Saved entries:
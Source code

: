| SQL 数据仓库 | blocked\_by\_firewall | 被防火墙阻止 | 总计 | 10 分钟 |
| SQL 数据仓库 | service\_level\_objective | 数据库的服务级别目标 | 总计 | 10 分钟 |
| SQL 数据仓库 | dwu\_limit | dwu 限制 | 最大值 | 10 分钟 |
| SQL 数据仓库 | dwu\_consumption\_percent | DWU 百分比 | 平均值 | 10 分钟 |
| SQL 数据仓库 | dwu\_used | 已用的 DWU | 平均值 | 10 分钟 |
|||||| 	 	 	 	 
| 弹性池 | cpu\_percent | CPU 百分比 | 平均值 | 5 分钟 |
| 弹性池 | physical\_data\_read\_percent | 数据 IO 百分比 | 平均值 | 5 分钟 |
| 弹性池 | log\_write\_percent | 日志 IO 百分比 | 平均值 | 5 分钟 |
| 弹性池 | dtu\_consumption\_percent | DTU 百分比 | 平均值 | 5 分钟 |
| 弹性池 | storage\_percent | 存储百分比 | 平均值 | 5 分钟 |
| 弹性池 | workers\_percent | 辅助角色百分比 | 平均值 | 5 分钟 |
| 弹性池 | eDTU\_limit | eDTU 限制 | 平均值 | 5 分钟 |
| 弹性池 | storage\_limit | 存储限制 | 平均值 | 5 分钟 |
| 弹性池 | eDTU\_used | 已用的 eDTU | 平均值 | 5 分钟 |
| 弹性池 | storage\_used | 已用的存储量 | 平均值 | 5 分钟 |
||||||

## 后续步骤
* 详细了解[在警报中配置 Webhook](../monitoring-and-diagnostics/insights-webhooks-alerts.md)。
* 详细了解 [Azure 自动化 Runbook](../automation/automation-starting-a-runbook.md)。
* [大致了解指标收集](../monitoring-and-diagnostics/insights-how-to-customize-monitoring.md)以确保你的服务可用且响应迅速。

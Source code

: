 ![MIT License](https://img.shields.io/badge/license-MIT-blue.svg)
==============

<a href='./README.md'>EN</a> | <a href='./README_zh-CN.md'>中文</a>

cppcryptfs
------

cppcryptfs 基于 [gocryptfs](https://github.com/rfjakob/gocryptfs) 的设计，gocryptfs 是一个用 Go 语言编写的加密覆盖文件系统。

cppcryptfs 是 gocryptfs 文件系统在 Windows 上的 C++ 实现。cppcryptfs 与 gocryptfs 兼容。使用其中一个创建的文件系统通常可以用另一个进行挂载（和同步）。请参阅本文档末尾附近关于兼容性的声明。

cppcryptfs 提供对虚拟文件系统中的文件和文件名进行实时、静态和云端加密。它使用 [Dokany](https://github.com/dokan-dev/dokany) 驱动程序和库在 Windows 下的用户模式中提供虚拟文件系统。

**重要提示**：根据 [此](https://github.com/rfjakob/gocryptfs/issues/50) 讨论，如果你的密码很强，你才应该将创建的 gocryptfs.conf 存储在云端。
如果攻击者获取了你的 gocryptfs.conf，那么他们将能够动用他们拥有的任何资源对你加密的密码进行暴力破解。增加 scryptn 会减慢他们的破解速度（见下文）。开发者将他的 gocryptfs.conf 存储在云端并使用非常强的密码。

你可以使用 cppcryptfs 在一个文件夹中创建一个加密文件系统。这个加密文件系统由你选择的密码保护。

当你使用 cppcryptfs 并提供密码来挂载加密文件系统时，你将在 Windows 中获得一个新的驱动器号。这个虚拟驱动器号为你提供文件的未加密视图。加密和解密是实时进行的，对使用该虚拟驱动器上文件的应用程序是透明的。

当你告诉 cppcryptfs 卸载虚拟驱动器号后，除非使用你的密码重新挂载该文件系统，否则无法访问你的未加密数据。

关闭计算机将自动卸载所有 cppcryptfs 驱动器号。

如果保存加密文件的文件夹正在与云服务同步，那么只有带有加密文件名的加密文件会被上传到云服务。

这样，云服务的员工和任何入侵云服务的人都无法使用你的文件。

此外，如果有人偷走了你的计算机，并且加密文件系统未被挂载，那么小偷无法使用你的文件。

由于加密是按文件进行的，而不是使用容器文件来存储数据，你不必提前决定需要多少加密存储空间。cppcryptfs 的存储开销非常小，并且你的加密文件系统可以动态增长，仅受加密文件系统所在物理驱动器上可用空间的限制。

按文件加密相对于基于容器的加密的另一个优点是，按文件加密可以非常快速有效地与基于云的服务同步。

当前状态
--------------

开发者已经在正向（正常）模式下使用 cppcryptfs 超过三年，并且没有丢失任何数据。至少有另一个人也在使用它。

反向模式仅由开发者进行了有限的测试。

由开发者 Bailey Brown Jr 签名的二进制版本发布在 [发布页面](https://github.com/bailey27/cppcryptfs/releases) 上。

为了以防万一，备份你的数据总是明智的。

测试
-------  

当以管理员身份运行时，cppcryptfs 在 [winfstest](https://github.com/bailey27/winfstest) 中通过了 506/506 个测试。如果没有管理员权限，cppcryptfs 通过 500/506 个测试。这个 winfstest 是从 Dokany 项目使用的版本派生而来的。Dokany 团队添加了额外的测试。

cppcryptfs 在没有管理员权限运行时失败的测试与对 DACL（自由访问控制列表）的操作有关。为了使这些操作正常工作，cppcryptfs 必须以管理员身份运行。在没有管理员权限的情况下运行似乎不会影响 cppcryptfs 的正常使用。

PROBLEM DETAILS:
In the entries above, find the line holding "<a href='./README.md'>EN</a> |" and the line holding "cppcryptfs 基于 [gocryptfs](https://github.com/rfjakob/gocryptfs)"; print both of them and every line between, exactly, and nothing else.

WRITTEN RESPONSE:
<a href='./README.md'>EN</a> | <a href='./README_zh-CN.md'>中文</a>

cppcryptfs
------

cppcryptfs 基于 [gocryptfs](https://github.com/rfjakob/gocryptfs) 的设计，gocryptfs 是一个用 Go 语言编写的加密覆盖文件系统。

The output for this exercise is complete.